July 13, 2009 - 8:32am

It isn't just Congress that's divided about how to fix health care; doctors are split too. Bob Doherty, who blogs for the American College of Physicians, gets it from all directions. Primary care docs who are mad at specialists. Specialists who are mad at primary care docs. Single payer backers; believers in unfettered free markets. Docs who like medical homes. Docs who hate medical homes. On and on. Doherty has had it. These fights all miss the point. The health care system is on the verge of collapse. Millions are uninsured. The time to fix it is right now.

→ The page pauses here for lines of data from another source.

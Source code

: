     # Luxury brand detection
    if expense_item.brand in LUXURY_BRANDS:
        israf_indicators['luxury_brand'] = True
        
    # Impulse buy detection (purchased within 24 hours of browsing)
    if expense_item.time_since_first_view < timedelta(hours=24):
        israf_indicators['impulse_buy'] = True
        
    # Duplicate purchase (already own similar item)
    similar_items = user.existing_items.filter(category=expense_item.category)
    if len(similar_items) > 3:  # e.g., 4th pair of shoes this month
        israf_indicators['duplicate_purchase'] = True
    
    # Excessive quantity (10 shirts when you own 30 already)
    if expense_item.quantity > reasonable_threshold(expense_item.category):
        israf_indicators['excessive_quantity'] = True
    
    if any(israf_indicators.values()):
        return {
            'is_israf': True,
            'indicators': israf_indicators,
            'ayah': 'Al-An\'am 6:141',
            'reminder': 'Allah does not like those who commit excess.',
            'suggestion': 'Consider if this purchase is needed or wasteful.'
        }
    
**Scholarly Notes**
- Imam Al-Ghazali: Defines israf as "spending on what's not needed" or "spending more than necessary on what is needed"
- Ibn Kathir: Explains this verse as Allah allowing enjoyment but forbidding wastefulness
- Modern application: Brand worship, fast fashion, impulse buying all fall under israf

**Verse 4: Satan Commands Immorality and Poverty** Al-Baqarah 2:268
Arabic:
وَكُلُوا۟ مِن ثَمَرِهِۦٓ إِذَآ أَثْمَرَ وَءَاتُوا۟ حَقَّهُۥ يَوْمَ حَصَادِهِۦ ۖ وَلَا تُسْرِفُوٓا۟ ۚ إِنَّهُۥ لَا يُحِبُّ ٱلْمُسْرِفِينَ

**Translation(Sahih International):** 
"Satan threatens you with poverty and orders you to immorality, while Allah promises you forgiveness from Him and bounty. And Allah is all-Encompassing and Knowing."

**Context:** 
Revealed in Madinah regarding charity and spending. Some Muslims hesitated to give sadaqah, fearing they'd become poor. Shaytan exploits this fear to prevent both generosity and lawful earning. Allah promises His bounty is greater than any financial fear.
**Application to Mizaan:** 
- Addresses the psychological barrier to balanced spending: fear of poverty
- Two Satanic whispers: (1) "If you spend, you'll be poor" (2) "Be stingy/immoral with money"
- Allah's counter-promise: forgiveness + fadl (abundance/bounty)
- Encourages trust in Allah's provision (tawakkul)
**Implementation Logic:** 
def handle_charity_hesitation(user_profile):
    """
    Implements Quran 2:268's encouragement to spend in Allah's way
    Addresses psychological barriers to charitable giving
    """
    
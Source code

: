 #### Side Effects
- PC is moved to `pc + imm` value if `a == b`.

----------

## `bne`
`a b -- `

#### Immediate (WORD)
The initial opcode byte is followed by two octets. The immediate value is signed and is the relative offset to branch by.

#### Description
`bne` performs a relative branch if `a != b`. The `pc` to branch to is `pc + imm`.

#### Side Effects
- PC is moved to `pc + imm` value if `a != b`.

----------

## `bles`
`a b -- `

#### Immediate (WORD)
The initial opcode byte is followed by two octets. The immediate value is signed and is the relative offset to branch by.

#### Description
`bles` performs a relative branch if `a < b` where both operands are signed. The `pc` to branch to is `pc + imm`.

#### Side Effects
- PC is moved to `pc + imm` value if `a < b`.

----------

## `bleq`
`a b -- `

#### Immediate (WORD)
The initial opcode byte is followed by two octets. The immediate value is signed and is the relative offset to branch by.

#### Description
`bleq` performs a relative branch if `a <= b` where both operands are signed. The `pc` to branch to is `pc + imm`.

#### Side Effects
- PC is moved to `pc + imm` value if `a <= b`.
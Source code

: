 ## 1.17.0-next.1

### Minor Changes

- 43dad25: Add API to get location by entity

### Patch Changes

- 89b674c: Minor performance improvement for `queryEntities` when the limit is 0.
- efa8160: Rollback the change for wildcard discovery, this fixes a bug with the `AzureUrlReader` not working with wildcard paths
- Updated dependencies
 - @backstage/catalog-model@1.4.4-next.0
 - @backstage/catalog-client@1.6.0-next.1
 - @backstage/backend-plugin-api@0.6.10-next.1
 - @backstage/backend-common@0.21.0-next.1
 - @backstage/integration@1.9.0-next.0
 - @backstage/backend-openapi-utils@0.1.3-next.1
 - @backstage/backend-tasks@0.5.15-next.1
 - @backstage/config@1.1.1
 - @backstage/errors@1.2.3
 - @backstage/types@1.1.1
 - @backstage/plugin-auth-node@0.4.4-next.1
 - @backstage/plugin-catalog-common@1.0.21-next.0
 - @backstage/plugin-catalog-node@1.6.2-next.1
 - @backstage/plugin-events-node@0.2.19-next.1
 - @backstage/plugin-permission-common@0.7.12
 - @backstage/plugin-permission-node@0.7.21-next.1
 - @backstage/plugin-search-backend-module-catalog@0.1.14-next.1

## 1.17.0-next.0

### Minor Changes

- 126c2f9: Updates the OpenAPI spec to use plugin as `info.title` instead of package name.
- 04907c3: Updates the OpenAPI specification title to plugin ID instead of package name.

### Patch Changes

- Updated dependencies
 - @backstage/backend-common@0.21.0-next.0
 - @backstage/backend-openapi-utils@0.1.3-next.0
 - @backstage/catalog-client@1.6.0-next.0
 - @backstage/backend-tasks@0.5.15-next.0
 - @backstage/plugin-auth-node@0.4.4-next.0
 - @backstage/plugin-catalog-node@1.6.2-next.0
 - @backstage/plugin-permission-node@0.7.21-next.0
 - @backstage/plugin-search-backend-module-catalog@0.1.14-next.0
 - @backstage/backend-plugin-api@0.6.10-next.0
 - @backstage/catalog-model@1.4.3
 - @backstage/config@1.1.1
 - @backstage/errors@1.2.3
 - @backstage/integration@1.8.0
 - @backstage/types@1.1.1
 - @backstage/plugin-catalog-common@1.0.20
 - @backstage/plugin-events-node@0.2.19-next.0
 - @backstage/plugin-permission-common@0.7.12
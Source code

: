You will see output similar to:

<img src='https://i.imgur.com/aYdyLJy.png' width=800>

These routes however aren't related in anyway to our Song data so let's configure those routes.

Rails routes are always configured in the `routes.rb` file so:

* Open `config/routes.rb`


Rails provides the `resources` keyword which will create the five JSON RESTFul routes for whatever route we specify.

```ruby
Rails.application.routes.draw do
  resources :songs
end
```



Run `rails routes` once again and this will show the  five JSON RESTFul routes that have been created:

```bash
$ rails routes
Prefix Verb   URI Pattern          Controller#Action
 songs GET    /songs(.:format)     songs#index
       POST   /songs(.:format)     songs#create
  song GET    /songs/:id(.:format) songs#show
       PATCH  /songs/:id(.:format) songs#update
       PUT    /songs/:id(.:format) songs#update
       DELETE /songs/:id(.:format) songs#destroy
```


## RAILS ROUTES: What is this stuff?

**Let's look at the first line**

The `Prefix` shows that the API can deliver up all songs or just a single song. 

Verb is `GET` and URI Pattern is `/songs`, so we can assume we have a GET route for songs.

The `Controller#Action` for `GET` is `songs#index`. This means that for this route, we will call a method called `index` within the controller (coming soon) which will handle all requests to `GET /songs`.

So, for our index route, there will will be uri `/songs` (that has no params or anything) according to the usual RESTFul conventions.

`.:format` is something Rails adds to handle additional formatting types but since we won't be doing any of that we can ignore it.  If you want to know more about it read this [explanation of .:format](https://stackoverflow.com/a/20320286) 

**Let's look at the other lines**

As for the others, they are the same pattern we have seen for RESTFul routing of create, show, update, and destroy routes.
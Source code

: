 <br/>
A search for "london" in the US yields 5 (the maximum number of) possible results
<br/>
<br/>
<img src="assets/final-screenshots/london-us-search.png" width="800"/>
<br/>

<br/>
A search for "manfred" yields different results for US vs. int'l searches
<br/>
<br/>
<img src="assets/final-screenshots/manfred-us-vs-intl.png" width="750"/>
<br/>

Does anyone really believe that doctors and patients will be better off if health reform falters and we continue the status quo? If the ranks of the uninsured are allowed to grow? If insurance companies are allowed to continue to turn down or charge exorbitant rates to people with pre-existing conditions? If small businesses can't hire people and pay decent wages or even keep their doors open because of the rising costs of health plan premiums? If the Medicare trust fund is allowed to go broke? If health care reform dies, and along with it, our best chance to begin to restructure workforce and payment policies to support primary care?

I believe that the U.S. health care system is a train wreck in waiting, and that 2009 may be our best and perhaps only chance to put it on a safer track. We have within our grasp the chance to enact legislation to provide affordable coverage to most Americans, to make the cost affordable and sustainable for families and businesses, and to begin to rebuild the primary care physician workforce. Yes, I understand why so many internists are unhappy with the way things are, and distrustful of the changes being proposed to make things better. I also respectfully suggest that there will be far more reasons for internists to be discontented if health care reform is allowed to fail.